As water resumes flowing in pipes, which had gone dry as a result of the temporary stoppage of the desalination plant, there are concerns from the National Water and Sewerage authority (NAWASA) that the location of the plant at Beausejour could continue to pose several challenges in the future.
The plant had been out of commission for several weeks, due to the main pump that pushes water into the membrane of the plant, having suffered several defects.
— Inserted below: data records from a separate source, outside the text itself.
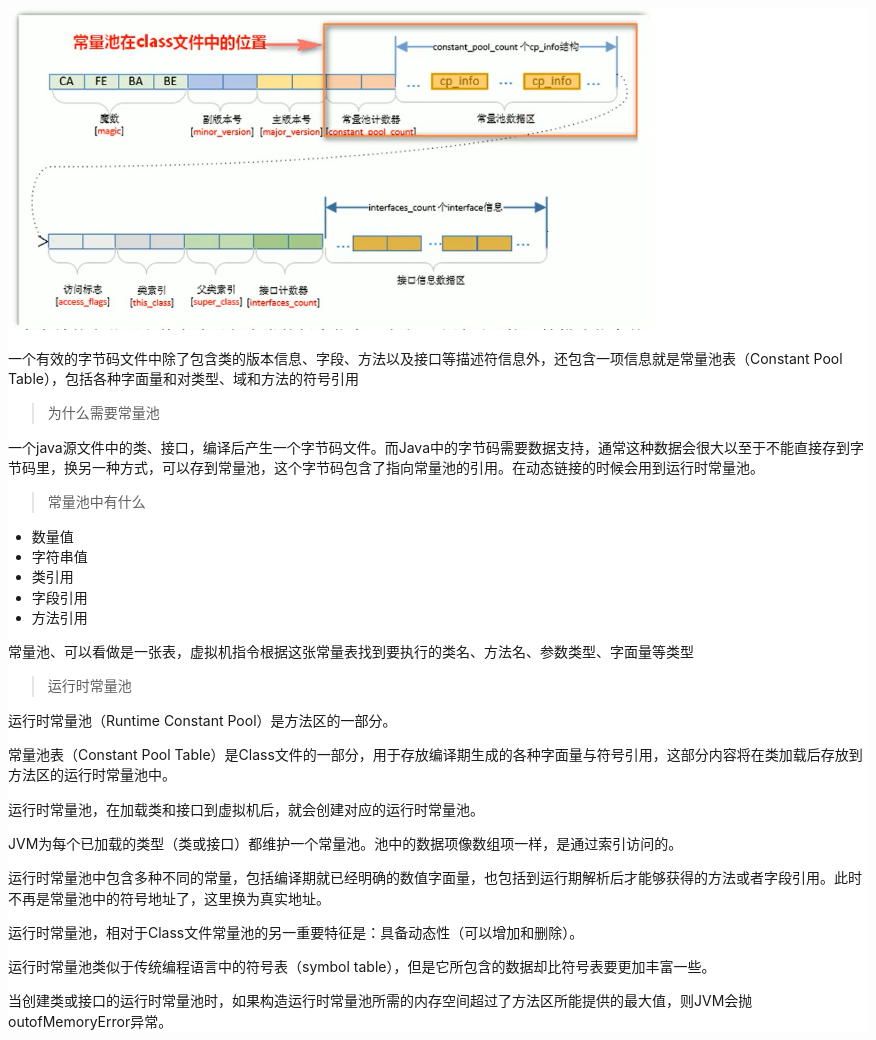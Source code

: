 <img src="./2.assets/image-20200708172357052.png" alt="image-20200708172357052" style="zoom:67%;" />

一个有效的字节码文件中除了包含类的版本信息、字段、方法以及接口等描述符信息外，还包含一项信息就是常量池表（Constant Pool Table），包括各种字面量和对类型、域和方法的符号引用

> 为什么需要常量池

一个java源文件中的类、接口，编译后产生一个字节码文件。而Java中的字节码需要数据支持，通常这种数据会很大以至于不能直接存到字节码里，换另一种方式，可以存到常量池，这个字节码包含了指向常量池的引用。在动态链接的时候会用到运行时常量池。

> 常量池中有什么

- 数量值
- 字符串值
- 类引用
- 字段引用
- 方法引用

常量池、可以看做是一张表，虚拟机指令根据这张常量表找到要执行的类名、方法名、参数类型、字面量等类型

> 运行时常量池

运行时常量池（Runtime Constant Pool）是方法区的一部分。

常量池表（Constant Pool Table）是Class文件的一部分，用于存放编译期生成的各种字面量与符号引用，这部分内容将在类加载后存放到方法区的运行时常量池中。

运行时常量池，在加载类和接口到虚拟机后，就会创建对应的运行时常量池。

JVM为每个已加载的类型（类或接口）都维护一个常量池。池中的数据项像数组项一样，是通过索引访问的。

运行时常量池中包含多种不同的常量，包括编译期就已经明确的数值字面量，也包括到运行期解析后才能够获得的方法或者字段引用。此时不再是常量池中的符号地址了，这里换为真实地址。

运行时常量池，相对于Class文件常量池的另一重要特征是：具备动态性（可以增加和删除）。

运行时常量池类似于传统编程语言中的符号表（symbol table），但是它所包含的数据却比符号表要更加丰富一些。

当创建类或接口的运行时常量池时，如果构造运行时常量池所需的内存空间超过了方法区所能提供的最大值，则JVM会抛outofMemoryError异常。
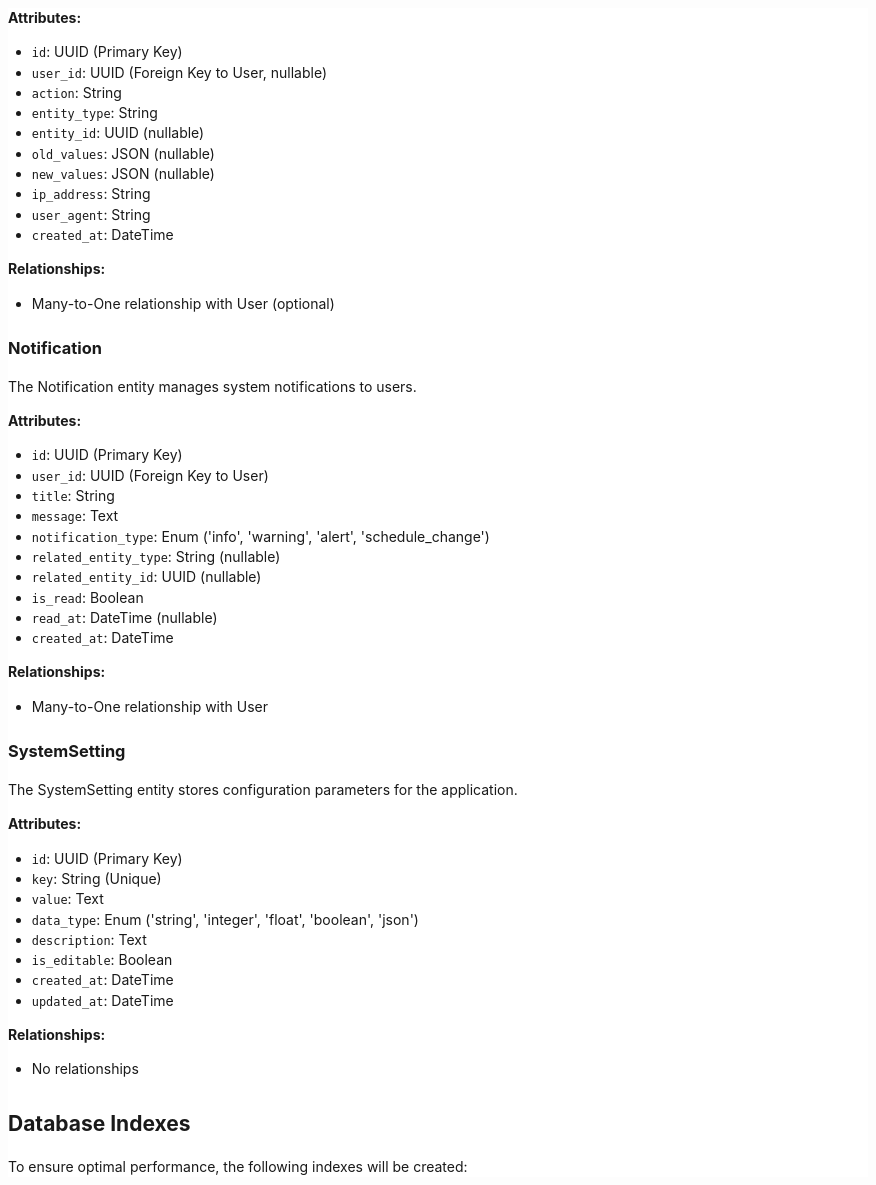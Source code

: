 **Attributes:**
- `id`: UUID (Primary Key)
- `user_id`: UUID (Foreign Key to User, nullable)
- `action`: String
- `entity_type`: String
- `entity_id`: UUID (nullable)
- `old_values`: JSON (nullable)
- `new_values`: JSON (nullable)
- `ip_address`: String
- `user_agent`: String
- `created_at`: DateTime

**Relationships:**
- Many-to-One relationship with User (optional)

### Notification

The Notification entity manages system notifications to users.

**Attributes:**
- `id`: UUID (Primary Key)
- `user_id`: UUID (Foreign Key to User)
- `title`: String
- `message`: Text
- `notification_type`: Enum ('info', 'warning', 'alert', 'schedule_change')
- `related_entity_type`: String (nullable)
- `related_entity_id`: UUID (nullable)
- `is_read`: Boolean
- `read_at`: DateTime (nullable)
- `created_at`: DateTime

**Relationships:**
- Many-to-One relationship with User

### SystemSetting

The SystemSetting entity stores configuration parameters for the application.

**Attributes:**
- `id`: UUID (Primary Key)
- `key`: String (Unique)
- `value`: Text
- `data_type`: Enum ('string', 'integer', 'float', 'boolean', 'json')
- `description`: Text
- `is_editable`: Boolean
- `created_at`: DateTime
- `updated_at`: DateTime

**Relationships:**
- No relationships

## Database Indexes

To ensure optimal performance, the following indexes will be created:
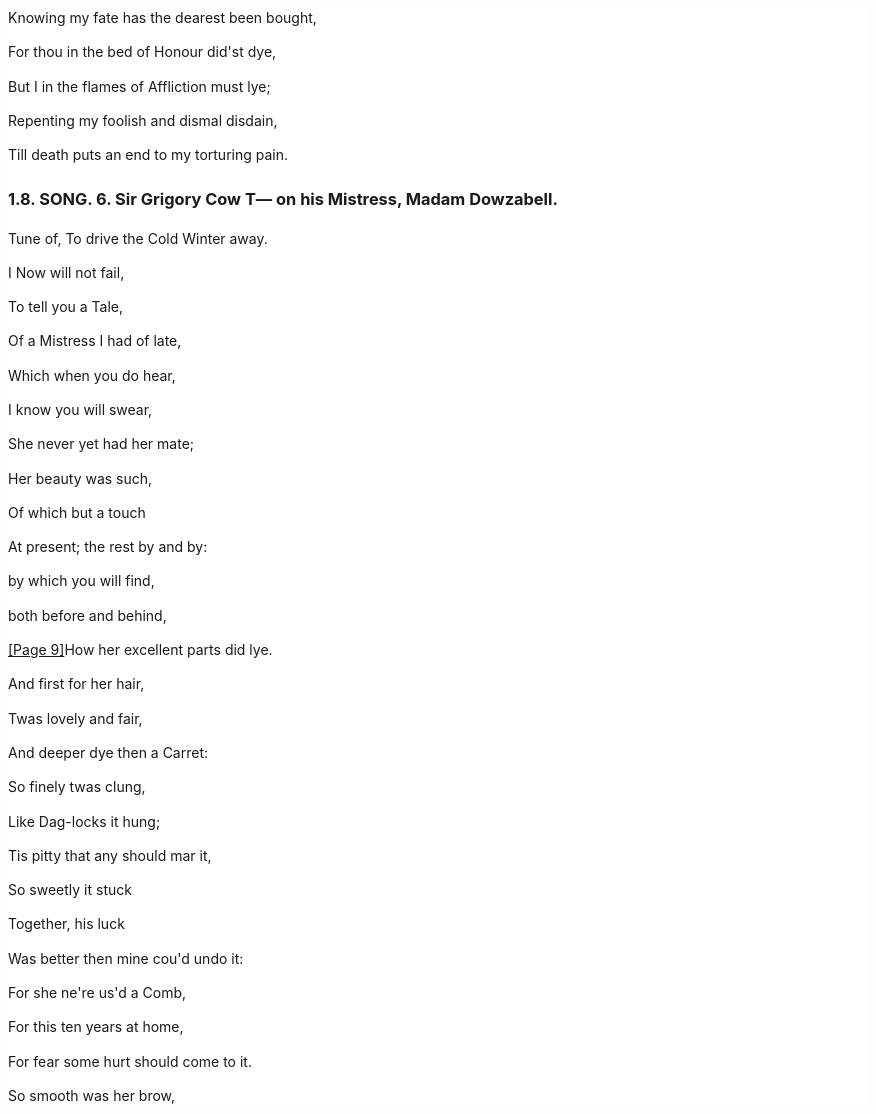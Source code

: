 Knowing my fate has the dearest been bought,

For thou in the bed of Honour did'st dye,

But I in the flames of Affliction must lye;

Repenting my foolish and dismal disdain,

Till death puts an end to my torturing pain.

### 1.8. SONG. 6. Sir Grigory Cow T— on his Mistress, Madam Dowzabell.  
Tune of, To drive the Cold Winter away.

I Now will not fail,

To tell you a Tale,

Of a Mistress I had of late,

Which when you do hear,

I know you will swear,

She never yet had her mate;

Her beauty was such,

Of which but a touch

At present; the rest by and by:

by which you will find,

both before and behind,

[[Page 9]](http://eebo.chadwyck.com/downloadtiff?vid=64161&page=6)How her
excellent parts did lye.

And first for her hair,

Twas lovely and fair,

And deeper dye then a Carret:

So finely twas clung,

Like Dag-locks it hung;

Tis pitty that any should mar it,

So sweetly it stuck

Together, his luck

Was better then mine cou'd undo it:

For she ne're us'd a Comb,

For this ten years at home,

For fear some hurt should come to it.

So smooth was her brow,
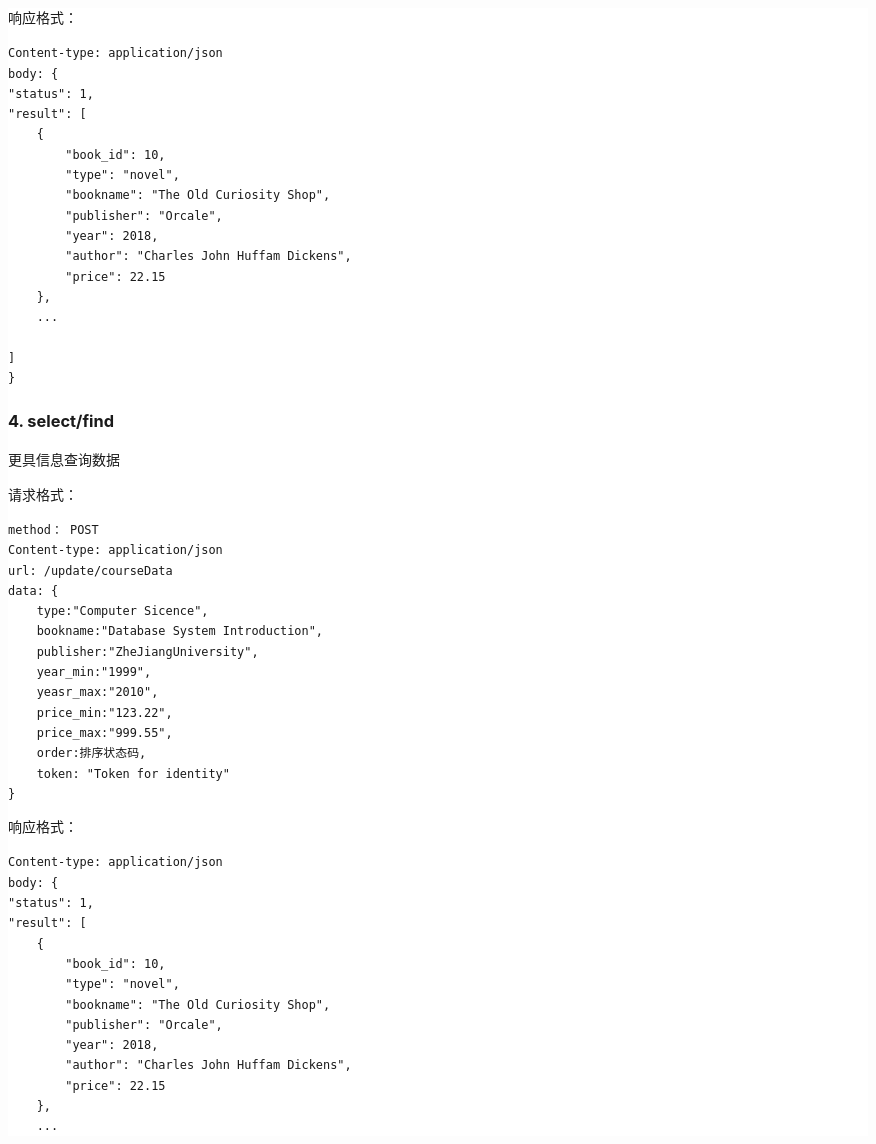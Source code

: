 响应格式：

    Content-type: application/json
    body: {
    "status": 1,
    "result": [
        {
            "book_id": 10,
            "type": "novel",
            "bookname": "The Old Curiosity Shop",
            "publisher": "Orcale",
            "year": 2018,
            "author": "Charles John Huffam Dickens",
            "price": 22.15
        },
        ...

    ]
    }


### 4. select/find

更具信息查询数据

请求格式：

    method： POST
    Content-type: application/json
    url: /update/courseData
    data: {
        type:"Computer Sicence",
        bookname:"Database System Introduction",
        publisher:"ZheJiangUniversity",
        year_min:"1999",
        yeasr_max:"2010",
        price_min:"123.22",
        price_max:"999.55",
        order:排序状态码,
        token: "Token for identity"
    } 

响应格式：

    Content-type: application/json
    body: {
    "status": 1,
    "result": [
        {
            "book_id": 10,
            "type": "novel",
            "bookname": "The Old Curiosity Shop",
            "publisher": "Orcale",
            "year": 2018,
            "author": "Charles John Huffam Dickens",
            "price": 22.15
        },
        ...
This necessitated the purchase of a replacement, which arrived last week and was immediately installed.
Assistant Manager of Production and Quality at NAWASA, Kinsley Alexander says the authority is pleased that the plant is once again in operation.
However, he says that although the plant is now back in operation it would take some time to get it operating at full blast.
“We are still storing while we are distributing,” says Alexander.
He says that the plant has a capacity of 13-cubic meter per minute to fill the main storage tank, which can accommodate about 85,000 gallons of water.
“We did shut off the tank to do some in-house matters and we know the urgent need for water by the business sector and homeowners” as he spoke from the mainland last week Thursday
He adds that one of the biggest challenges with the location of the plant is the tides and the heavy rolling of the waves.
“NAWASA doesn’t have control over this”, says Alexander.
He reminds that the plant is run by mechanical and electrical parts and predicts that there would be stoppages for maintenance from time to time.
The resumption of water flowing through the pipes has brought welcome relief to several home owners and business persons, who depend heavily on the plant now that the island is deep into the dry season.